Work instructions:
The records below are to be transcribed exactly, with the pictures removed.

====== Given entries ======

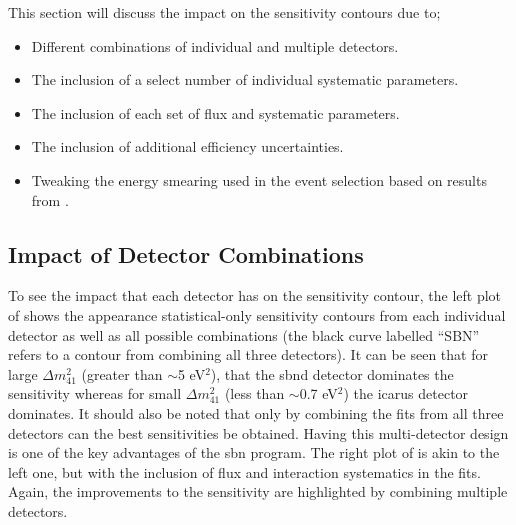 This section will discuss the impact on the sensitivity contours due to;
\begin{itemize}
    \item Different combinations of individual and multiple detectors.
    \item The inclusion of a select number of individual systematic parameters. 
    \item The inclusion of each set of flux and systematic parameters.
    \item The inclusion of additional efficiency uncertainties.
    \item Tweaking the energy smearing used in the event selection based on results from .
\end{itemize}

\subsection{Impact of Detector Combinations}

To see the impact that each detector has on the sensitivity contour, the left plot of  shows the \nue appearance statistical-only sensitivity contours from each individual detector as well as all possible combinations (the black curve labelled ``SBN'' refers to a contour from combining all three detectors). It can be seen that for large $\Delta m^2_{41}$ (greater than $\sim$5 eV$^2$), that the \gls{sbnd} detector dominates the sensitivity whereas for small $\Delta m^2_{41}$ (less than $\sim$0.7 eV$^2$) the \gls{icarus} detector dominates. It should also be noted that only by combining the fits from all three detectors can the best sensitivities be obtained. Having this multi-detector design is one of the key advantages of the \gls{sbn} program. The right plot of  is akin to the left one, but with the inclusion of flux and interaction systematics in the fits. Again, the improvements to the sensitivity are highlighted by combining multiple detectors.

======

Task solution:
 This section will discuss the impact on the sensitivity contours due to;
\begin{itemize}
    \item Different combinations of individual and multiple detectors.
    \item The inclusion of a select number of individual systematic parameters. 
    \item The inclusion of each set of flux and systematic parameters.
    \item The inclusion of additional efficiency uncertainties.
    \item Tweaking the energy smearing used in the event selection based on results from .
\end{itemize}

\subsection{Impact of Detector Combinations}

To see the impact that each detector has on the sensitivity contour, the left plot of  shows the \nue appearance statistical-only sensitivity contours from each individual detector as well as all possible combinations (the black curve labelled ``SBN'' refers to a contour from combining all three detectors). It can be seen that for large $\Delta m^2_{41}$ (greater than $\sim$5 eV$^2$), that the \gls{sbnd} detector dominates the sensitivity whereas for small $\Delta m^2_{41}$ (less than $\sim$0.7 eV$^2$) the \gls{icarus} detector dominates. It should also be noted that only by combining the fits from all three detectors can the best sensitivities be obtained. Having this multi-detector design is one of the key advantages of the \gls{sbn} program. The right plot of  is akin to the left one, but with the inclusion of flux and interaction systematics in the fits. Again, the improvements to the sensitivity are highlighted by combining multiple detectors.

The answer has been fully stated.